# Need fish ID



## Bweber1117

Hey all, caught what I believe is a laker this morning. I’ll be honest I caught this guy way west of Cleveland fishing for crappie in a marina.


----------



## hailtothethief

Zebra mussels cleaned the lake so good. Wont be surprised if u catch salmon in the marina soon.


----------



## Erie Knight

Looks like a lake trout to me. Congrats on the catch


----------



## All Eyes

Black crappie if ever I clapped eyes on one.


----------



## Bucket Mouth

Barracuda


----------



## Evinrude58

smelt


----------



## stonen12

Tiger trout.


----------



## Karl Wolf

Elongated black crappie.


----------



## gotribe

Short-nose chain pickerel


Sent from my iPhone using Tapatalk


----------



## Bweber1117

Thanks guys but I’m gonna role with Lake Trout. Just confused why it was in West Harbor that’s all


----------



## tnt1958

Bweber1117 said:


> Thanks guys but I’m gonna role with Lake Trout. Just confused why it was in West Harbor that’s all


Good call !! NICE catch too.....


----------



## rwolfphoto

Bweber1117 said:


> Thanks guys but I’m gonna role with Lake Trout. Just confused why it was in West Harbor that’s all


They did stock them in the western basin.


----------



## Bweber1117

I guess it’s just strange it was caught where I caught it. I know guys are hoping to start seeing them on the reefs out this way


----------



## Willyboy

Bweber1117 said:


> Hey all, caught what I believe is a laker this morning. I’ll be honest I caught this guy way west of Cleveland fishing for crappie in a marina.

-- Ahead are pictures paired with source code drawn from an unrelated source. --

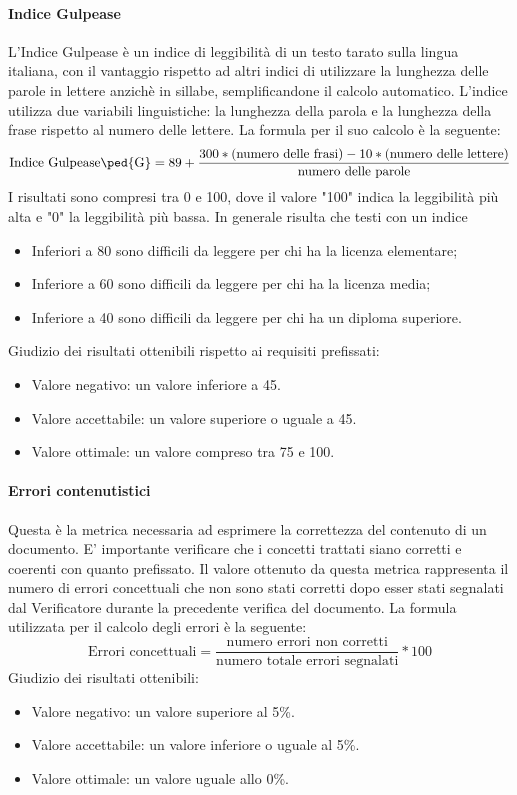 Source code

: \paragraph{Indice Gulpease}
L'{Indice Gulpease} è un indice di leggibilità di un testo tarato sulla lingua italiana, con il vantaggio rispetto ad altri indici di utilizzare la lunghezza delle parole in lettere anzichè in sillabe, semplificandone il calcolo automatico. L'indice utilizza due variabili linguistiche: la lunghezza della parola e la lunghezza della frase rispetto al numero delle lettere.
\newline La formula per il suo calcolo è la seguente:
\begin{displaymath}
\mbox{{Indice Gulpease}\ped{G}}= 89+\frac{300*\mbox{(numero delle frasi)}-10*\mbox{(numero delle lettere)}}{\mbox{numero delle parole}}
\end{displaymath}
I risultati sono compresi tra 0 e 100, dove il valore "100" indica la leggibilità più alta e "0" la leggibilità più bassa. In generale risulta che testi con un indice
\begin{itemize}
	\item Inferiori a 80 sono difficili da leggere per chi ha la licenza elementare;
	\item Inferiore a 60 sono difficili da leggere per chi ha la licenza media;
	\item Inferiore a 40 sono difficili da leggere per chi ha un diploma superiore.
\end{itemize}
Giudizio dei risultati ottenibili rispetto ai requisiti prefissati:
\begin{itemize}
	\item Valore negativo: un valore inferiore a 45. 
	\item Valore accettabile: un valore superiore o uguale a 45.
	\item Valore ottimale: un valore compreso tra 75 e 100.
\end{itemize}
\paragraph{Errori contenutistici}
Questa è la metrica necessaria ad esprimere la correttezza del contenuto di un documento. E' importante verificare che i concetti trattati siano corretti e coerenti con quanto prefissato. Il valore ottenuto da questa metrica rappresenta il numero di errori concettuali che non sono stati corretti dopo esser stati segnalati dal {Verificatore} durante la precedente verifica del documento.
\newline La formula utilizzata per il calcolo degli errori è la seguente:
\begin{displaymath}
\mbox{Errori concettuali}=\frac{\mbox{numero errori non corretti}}{\mbox{numero totale errori segnalati}}*100
\end{displaymath}
Giudizio dei risultati ottenibili:
\begin{itemize}
	\item Valore negativo: un valore superiore al 5\%. 
	\item Valore accettabile: un valore inferiore o uguale al 5\%.
	\item Valore ottimale: un valore uguale allo 0\%.
\end{itemize}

lake trout have a forked tail,just saying


----------



## creekcrawler

I'm going with my first guess - pretty sure that's a tiger trout. Probably an escapee from the trout club or one of the hatcheries.


----------



## garshark

Looks like a washed out tiger trout. Ie a brown trout brook trout hybrid


----------



## M.Magis

I would agree that tail and markings suggest tiger trout.


----------



## KTkiff

How was the crappie fishing?


----------



## Bweber1117

Here’s a reply from the DNR.

And the crappie were slow, but we got a handful of perch.


----------



## bustedrod

laker lol check out those shifty eyes ...


----------



## stonen12

Bweber1117 said:


> Here’s a reply from the DNR.
> 
> And the crappie were slow, but we got a handful of perch.


 CALLED IT.


----------



## GobyOneGnoby

I'm with the tiger trout guys.


----------



## humpty dumpty

Bweber1117 said:


> Hey all, caught what I believe is a laker this morning. I’ll be honest I caught this guy way west of Cleveland fishing for crappie in a marina.


That looks like a brown trout to me. Lakers have a forked tail


----------



## 1MoreKast

Looks like a tiger trout. West harbor? Likely came from Cold Creek out of the Castalia hatchery...either way, very cool fish.


----------



## queequeg

Tiger trout. See them in Michigan occasionally.


----------